##### Material to process

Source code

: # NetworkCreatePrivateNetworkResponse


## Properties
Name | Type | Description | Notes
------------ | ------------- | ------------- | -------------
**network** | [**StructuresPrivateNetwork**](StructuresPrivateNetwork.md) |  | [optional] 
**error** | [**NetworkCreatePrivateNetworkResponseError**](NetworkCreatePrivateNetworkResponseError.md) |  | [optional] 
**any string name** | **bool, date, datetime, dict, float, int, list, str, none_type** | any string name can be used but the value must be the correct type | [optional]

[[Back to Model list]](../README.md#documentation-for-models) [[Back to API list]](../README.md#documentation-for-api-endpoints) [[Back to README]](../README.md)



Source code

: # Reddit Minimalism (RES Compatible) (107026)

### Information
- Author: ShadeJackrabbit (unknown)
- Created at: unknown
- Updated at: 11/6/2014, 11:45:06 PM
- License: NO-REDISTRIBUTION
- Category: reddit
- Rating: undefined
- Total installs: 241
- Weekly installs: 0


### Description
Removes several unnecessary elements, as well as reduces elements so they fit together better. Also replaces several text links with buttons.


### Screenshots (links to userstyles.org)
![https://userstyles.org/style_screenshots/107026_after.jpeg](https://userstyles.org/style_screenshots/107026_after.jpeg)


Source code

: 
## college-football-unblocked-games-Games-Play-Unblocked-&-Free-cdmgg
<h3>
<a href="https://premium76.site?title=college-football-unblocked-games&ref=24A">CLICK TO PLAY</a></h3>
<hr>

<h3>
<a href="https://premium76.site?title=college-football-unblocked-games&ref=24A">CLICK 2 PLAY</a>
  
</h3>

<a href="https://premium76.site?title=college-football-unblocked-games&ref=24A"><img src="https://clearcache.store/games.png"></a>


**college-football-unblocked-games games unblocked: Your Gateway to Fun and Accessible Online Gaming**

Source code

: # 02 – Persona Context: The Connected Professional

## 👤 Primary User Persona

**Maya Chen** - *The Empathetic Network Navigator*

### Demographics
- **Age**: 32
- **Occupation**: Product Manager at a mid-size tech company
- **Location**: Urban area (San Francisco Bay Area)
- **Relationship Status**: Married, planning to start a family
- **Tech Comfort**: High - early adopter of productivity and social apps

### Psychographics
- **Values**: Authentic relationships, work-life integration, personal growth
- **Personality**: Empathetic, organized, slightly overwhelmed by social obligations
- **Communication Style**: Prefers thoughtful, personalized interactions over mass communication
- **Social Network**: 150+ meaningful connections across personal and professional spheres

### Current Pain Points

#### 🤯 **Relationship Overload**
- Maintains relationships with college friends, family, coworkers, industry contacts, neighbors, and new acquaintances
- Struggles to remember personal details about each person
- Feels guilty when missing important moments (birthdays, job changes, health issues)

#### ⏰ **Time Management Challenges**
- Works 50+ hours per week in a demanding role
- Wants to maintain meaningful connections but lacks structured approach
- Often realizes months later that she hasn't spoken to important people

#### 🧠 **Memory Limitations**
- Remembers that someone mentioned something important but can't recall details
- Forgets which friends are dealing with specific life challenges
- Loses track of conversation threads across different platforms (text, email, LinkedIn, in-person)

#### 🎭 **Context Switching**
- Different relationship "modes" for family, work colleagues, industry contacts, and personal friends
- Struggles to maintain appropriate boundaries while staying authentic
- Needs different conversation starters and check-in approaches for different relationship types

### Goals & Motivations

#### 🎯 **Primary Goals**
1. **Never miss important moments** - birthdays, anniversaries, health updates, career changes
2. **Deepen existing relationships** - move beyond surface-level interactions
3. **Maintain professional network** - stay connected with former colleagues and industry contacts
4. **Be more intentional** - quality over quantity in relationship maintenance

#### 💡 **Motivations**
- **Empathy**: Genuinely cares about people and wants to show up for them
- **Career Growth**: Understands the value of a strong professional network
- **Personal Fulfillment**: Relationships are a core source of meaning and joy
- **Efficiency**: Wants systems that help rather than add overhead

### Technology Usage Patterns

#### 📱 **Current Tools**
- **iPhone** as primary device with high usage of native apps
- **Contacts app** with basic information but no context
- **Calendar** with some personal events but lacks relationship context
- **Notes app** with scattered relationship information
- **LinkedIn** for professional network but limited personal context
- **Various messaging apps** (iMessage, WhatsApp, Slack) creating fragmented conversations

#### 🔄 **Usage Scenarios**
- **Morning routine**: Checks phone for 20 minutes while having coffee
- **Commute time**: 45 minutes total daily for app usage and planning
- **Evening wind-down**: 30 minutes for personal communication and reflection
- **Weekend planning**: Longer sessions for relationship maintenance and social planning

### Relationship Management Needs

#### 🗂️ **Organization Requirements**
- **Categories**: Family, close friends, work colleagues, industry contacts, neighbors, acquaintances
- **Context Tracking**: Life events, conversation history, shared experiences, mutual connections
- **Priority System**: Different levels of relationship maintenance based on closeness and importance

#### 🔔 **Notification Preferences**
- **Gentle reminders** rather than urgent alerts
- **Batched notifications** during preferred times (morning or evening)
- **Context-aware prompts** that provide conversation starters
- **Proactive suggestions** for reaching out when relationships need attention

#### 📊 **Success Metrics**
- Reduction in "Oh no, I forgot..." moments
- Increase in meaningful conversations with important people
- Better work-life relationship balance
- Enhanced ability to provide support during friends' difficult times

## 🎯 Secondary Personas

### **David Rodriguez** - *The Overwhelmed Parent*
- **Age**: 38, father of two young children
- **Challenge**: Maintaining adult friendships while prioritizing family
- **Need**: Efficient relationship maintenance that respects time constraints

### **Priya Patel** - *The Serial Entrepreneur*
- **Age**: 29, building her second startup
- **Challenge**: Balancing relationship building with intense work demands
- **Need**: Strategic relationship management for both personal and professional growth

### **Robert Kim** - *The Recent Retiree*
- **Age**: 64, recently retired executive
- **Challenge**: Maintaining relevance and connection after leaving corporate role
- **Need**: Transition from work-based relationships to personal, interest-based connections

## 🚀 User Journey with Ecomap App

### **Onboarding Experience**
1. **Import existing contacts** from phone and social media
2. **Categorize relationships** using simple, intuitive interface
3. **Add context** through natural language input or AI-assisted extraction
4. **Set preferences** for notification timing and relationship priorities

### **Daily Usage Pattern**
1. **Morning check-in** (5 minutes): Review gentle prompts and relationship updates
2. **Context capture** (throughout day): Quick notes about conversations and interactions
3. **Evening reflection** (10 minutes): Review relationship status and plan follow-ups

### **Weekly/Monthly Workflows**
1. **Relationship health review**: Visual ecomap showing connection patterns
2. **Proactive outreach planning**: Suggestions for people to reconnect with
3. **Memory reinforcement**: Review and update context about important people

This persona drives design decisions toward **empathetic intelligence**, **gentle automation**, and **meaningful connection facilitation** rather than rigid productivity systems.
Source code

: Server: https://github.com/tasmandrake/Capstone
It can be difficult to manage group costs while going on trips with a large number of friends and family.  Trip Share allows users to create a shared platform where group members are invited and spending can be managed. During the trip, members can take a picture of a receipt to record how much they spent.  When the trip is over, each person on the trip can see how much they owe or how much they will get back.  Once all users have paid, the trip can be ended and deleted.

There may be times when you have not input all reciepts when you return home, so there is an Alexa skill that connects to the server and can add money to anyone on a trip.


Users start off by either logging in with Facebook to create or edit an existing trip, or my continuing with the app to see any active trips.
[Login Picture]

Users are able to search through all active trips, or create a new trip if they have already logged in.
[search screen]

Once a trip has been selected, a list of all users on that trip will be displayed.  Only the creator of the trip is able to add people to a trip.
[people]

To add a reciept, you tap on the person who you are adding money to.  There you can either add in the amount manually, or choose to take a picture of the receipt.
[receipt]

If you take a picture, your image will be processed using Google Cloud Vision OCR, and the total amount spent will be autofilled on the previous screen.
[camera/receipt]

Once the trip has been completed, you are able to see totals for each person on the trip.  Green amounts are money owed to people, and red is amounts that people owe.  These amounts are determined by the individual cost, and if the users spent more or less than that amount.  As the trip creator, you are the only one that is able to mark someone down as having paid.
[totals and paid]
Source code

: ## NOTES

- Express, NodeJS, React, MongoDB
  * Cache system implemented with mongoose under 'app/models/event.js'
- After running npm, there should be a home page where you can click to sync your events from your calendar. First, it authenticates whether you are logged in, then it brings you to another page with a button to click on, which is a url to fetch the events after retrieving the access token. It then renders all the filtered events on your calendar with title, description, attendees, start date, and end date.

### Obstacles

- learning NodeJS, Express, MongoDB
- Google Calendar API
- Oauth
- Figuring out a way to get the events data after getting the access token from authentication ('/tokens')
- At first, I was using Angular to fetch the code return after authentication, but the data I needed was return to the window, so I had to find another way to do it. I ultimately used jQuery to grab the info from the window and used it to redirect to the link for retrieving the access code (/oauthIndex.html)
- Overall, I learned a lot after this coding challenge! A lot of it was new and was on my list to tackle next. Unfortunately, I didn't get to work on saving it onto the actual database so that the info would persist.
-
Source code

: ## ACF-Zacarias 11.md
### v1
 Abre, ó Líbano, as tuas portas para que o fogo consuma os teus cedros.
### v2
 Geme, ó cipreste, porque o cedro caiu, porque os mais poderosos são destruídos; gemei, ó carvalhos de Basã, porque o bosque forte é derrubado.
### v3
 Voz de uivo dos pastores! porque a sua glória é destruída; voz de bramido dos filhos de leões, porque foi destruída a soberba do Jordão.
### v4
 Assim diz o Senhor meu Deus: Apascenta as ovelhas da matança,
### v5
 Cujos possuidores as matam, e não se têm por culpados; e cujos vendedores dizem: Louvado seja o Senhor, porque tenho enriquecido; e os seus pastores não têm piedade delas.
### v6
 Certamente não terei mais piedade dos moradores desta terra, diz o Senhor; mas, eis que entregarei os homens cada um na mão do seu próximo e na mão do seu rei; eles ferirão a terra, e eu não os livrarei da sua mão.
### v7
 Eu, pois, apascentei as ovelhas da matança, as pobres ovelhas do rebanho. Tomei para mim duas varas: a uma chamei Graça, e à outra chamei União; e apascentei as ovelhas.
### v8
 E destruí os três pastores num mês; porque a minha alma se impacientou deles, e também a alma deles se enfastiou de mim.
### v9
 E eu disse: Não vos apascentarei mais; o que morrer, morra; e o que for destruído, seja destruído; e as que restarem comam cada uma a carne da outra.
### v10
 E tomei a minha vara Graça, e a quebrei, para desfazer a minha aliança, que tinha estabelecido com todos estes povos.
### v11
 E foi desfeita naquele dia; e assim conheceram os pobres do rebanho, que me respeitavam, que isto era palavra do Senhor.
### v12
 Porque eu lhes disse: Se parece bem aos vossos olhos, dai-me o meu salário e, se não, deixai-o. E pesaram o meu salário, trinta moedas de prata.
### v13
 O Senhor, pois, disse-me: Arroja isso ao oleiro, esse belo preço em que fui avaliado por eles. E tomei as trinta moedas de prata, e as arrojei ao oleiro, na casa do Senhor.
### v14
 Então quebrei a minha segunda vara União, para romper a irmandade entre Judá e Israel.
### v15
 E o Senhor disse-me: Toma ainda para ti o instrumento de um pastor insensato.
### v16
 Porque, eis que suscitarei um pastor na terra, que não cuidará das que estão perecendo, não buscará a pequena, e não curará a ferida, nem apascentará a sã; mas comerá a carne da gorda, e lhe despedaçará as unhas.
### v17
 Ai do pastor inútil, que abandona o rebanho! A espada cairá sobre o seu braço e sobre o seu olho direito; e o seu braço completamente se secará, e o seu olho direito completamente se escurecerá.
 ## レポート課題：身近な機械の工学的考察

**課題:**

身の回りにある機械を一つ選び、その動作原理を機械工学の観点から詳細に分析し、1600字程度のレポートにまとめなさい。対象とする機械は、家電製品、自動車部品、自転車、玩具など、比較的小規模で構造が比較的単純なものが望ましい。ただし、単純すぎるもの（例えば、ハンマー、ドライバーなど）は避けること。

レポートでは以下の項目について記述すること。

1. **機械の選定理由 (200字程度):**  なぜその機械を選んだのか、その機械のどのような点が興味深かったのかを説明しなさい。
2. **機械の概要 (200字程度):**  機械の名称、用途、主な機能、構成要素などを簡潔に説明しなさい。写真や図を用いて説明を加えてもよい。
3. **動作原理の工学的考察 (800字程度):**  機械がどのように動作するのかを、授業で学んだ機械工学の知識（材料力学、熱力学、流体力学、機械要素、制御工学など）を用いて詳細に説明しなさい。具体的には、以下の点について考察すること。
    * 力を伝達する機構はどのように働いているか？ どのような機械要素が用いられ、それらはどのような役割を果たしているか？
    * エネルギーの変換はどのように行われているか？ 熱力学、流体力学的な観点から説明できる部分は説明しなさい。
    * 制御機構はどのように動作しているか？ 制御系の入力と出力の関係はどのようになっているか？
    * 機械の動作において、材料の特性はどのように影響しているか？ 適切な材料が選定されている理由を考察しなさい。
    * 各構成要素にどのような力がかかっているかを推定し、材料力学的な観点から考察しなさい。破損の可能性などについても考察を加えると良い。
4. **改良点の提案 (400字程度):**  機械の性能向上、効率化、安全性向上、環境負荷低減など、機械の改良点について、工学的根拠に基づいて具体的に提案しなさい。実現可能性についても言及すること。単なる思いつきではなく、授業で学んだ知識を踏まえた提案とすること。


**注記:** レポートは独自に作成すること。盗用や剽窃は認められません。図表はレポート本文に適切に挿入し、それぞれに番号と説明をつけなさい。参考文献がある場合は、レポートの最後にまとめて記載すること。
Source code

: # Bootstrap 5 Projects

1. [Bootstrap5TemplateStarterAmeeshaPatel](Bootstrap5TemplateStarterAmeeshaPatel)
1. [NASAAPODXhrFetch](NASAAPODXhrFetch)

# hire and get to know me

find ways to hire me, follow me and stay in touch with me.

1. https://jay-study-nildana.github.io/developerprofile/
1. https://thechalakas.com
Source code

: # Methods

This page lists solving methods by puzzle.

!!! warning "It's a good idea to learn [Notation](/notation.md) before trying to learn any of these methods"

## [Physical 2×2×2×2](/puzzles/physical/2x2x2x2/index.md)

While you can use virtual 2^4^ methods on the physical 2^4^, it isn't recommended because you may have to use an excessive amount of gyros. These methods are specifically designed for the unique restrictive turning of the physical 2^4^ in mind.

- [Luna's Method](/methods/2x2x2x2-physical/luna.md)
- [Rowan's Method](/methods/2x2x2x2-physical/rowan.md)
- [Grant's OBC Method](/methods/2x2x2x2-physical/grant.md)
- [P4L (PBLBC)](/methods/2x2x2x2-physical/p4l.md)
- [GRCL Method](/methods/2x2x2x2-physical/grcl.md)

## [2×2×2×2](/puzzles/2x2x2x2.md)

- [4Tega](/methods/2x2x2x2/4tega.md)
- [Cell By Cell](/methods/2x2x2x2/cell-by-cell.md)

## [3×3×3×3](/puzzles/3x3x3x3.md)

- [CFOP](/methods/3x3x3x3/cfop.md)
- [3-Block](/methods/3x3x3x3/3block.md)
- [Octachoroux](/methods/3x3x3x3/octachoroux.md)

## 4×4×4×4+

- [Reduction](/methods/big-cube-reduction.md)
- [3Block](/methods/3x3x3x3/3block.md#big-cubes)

##########

**Problem statement**
An exact copy of the lines above, from the one containing "Ai do pastor" down to the one containing "## [2×2×2×2](/puzzles/2x2x2x2.md)" and including both, is the whole answer; retype it and nothing else.

**Exercise solution**
 Ai do pastor inútil, que abandona o rebanho! A espada cairá sobre o seu braço e sobre o seu olho direito; e o seu braço completamente se secará, e o seu olho direito completamente se escurecerá.
 ## レポート課題：身近な機械の工学的考察

**課題:**

身の回りにある機械を一つ選び、その動作原理を機械工学の観点から詳細に分析し、1600字程度のレポートにまとめなさい。対象とする機械は、家電製品、自動車部品、自転車、玩具など、比較的小規模で構造が比較的単純なものが望ましい。ただし、単純すぎるもの（例えば、ハンマー、ドライバーなど）は避けること。

レポートでは以下の項目について記述すること。

1. **機械の選定理由 (200字程度):**  なぜその機械を選んだのか、その機械のどのような点が興味深かったのかを説明しなさい。
2. **機械の概要 (200字程度):**  機械の名称、用途、主な機能、構成要素などを簡潔に説明しなさい。写真や図を用いて説明を加えてもよい。
3. **動作原理の工学的考察 (800字程度):**  機械がどのように動作するのかを、授業で学んだ機械工学の知識（材料力学、熱力学、流体力学、機械要素、制御工学など）を用いて詳細に説明しなさい。具体的には、以下の点について考察すること。
    * 力を伝達する機構はどのように働いているか？ どのような機械要素が用いられ、それらはどのような役割を果たしているか？
    * エネルギーの変換はどのように行われているか？ 熱力学、流体力学的な観点から説明できる部分は説明しなさい。
    * 制御機構はどのように動作しているか？ 制御系の入力と出力の関係はどのようになっているか？
    * 機械の動作において、材料の特性はどのように影響しているか？ 適切な材料が選定されている理由を考察しなさい。
    * 各構成要素にどのような力がかかっているかを推定し、材料力学的な観点から考察しなさい。破損の可能性などについても考察を加えると良い。
4. **改良点の提案 (400字程度):**  機械の性能向上、効率化、安全性向上、環境負荷低減など、機械の改良点について、工学的根拠に基づいて具体的に提案しなさい。実現可能性についても言及すること。単なる思いつきではなく、授業で学んだ知識を踏まえた提案とすること。


**注記:** レポートは独自に作成すること。盗用や剽窃は認められません。図表はレポート本文に適切に挿入し、それぞれに番号と説明をつけなさい。参考文献がある場合は、レポートの最後にまとめて記載すること。
Source code

: # Bootstrap 5 Projects

1. [Bootstrap5TemplateStarterAmeeshaPatel](Bootstrap5TemplateStarterAmeeshaPatel)
1. [NASAAPODXhrFetch](NASAAPODXhrFetch)

# hire and get to know me

find ways to hire me, follow me and stay in touch with me.

1. https://jay-study-nildana.github.io/developerprofile/
1. https://thechalakas.com
Source code

: # Methods

This page lists solving methods by puzzle.

!!! warning "It's a good idea to learn [Notation](/notation.md) before trying to learn any of these methods"

## [Physical 2×2×2×2](/puzzles/physical/2x2x2x2/index.md)

While you can use virtual 2^4^ methods on the physical 2^4^, it isn't recommended because you may have to use an excessive amount of gyros. These methods are specifically designed for the unique restrictive turning of the physical 2^4^ in mind.

- [Luna's Method](/methods/2x2x2x2-physical/luna.md)
- [Rowan's Method](/methods/2x2x2x2-physical/rowan.md)
- [Grant's OBC Method](/methods/2x2x2x2-physical/grant.md)
- [P4L (PBLBC)](/methods/2x2x2x2-physical/p4l.md)
- [GRCL Method](/methods/2x2x2x2-physical/grcl.md)

## [2×2×2×2](/puzzles/2x2x2x2.md)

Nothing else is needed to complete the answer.